### RECORDS SHOWN:
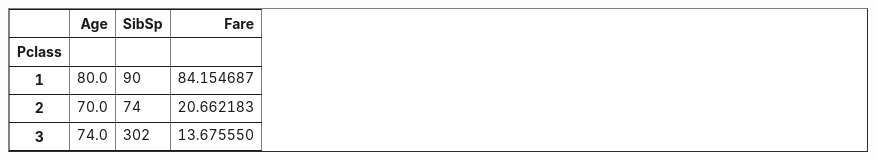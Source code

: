 


<div>
<style scoped>
    .dataframe tbody tr th:only-of-type {
        vertical-align: middle;
    }

    .dataframe tbody tr th {
        vertical-align: top;
    }

    .dataframe thead th {
        text-align: right;
    }
</style>
<table border="1" class="dataframe">
  <thead>
    <tr style="text-align: right;">
      <th></th>
      <th>Age</th>
      <th>SibSp</th>
      <th>Fare</th>
    </tr>
    <tr>
      <th>Pclass</th>
      <th></th>
      <th></th>
      <th></th>
    </tr>
  </thead>
  <tbody>
    <tr>
      <th>1</th>
      <td>80.0</td>
      <td>90</td>
      <td>84.154687</td>
    </tr>
    <tr>
      <th>2</th>
      <td>70.0</td>
      <td>74</td>
      <td>20.662183</td>
    </tr>
    <tr>
      <th>3</th>
      <td>74.0</td>
      <td>302</td>
      <td>13.675550</td>
    </tr>
  </tbody>
</table>
</div>
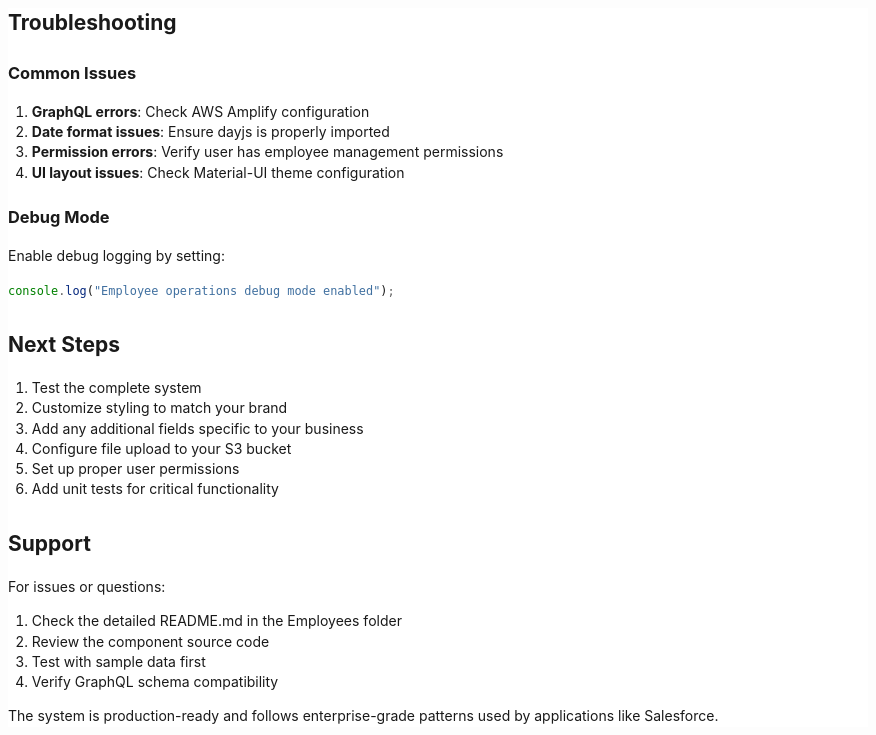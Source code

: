 ## Troubleshooting

### Common Issues

1. **GraphQL errors**: Check AWS Amplify configuration
2. **Date format issues**: Ensure dayjs is properly imported
3. **Permission errors**: Verify user has employee management permissions
4. **UI layout issues**: Check Material-UI theme configuration

### Debug Mode

Enable debug logging by setting:

```javascript
console.log("Employee operations debug mode enabled");
```

## Next Steps

1. Test the complete system
2. Customize styling to match your brand
3. Add any additional fields specific to your business
4. Configure file upload to your S3 bucket
5. Set up proper user permissions
6. Add unit tests for critical functionality

## Support

For issues or questions:

1. Check the detailed README.md in the Employees folder
2. Review the component source code
3. Test with sample data first
4. Verify GraphQL schema compatibility

The system is production-ready and follows enterprise-grade patterns used by applications like Salesforce.

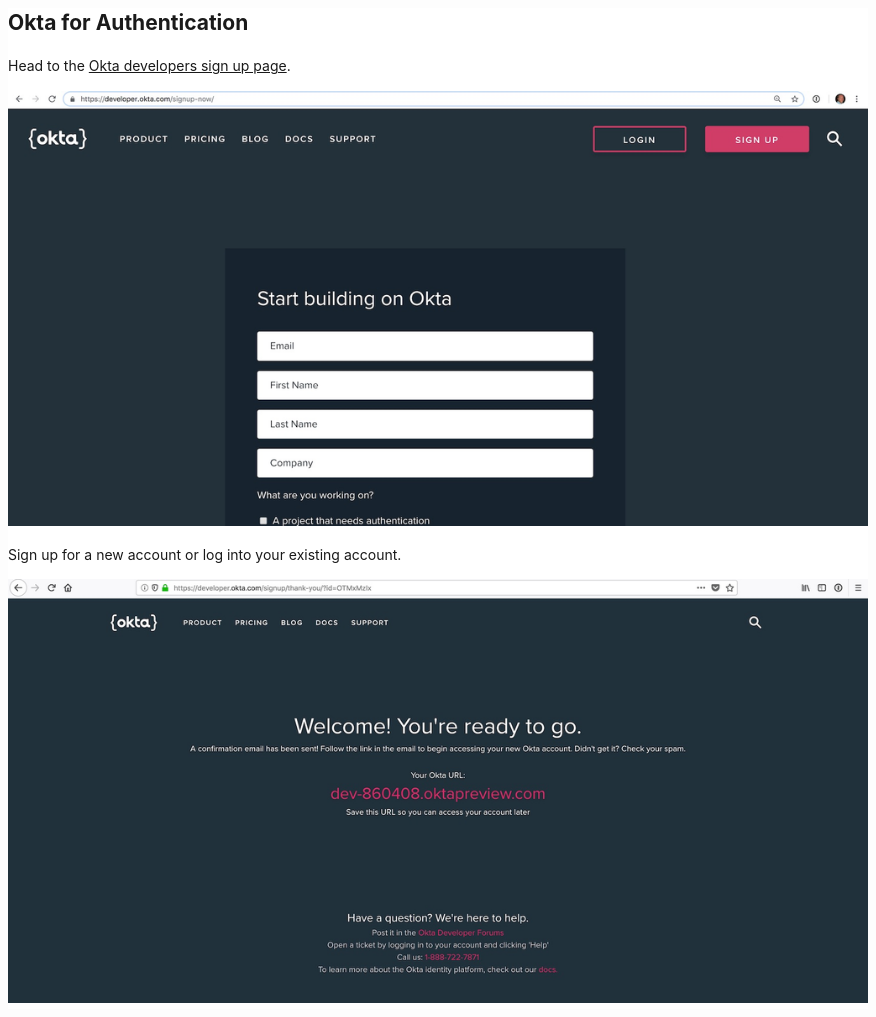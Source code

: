 
## Okta for Authentication
Head to the [Okta developers sign up page](https://developer.okta.com/signup).

<img src="/img/181031-okta-exist-flask/okta-sign-up.jpg" width="100%" class="shot rnd outl" alt="Okta developers landing page for signing up.">

Sign up for a new account or log into your existing account.

<img src="/img/181031-okta-exist-flask/okta-dev.jpg" width="100%" class="shot rnd outl" alt="Okta developer sign up flow.">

### TASK:
Above are the records; copy each line from them that includes the string "width".

### RESULT OF THE EXERCISE:
<img src="/img/181031-okta-exist-flask/okta-sign-up.jpg" width="100%" class="shot rnd outl" alt="Okta developers landing page for signing up.">
<img src="/img/181031-okta-exist-flask/okta-dev.jpg" width="100%" class="shot rnd outl" alt="Okta developer sign up flow.">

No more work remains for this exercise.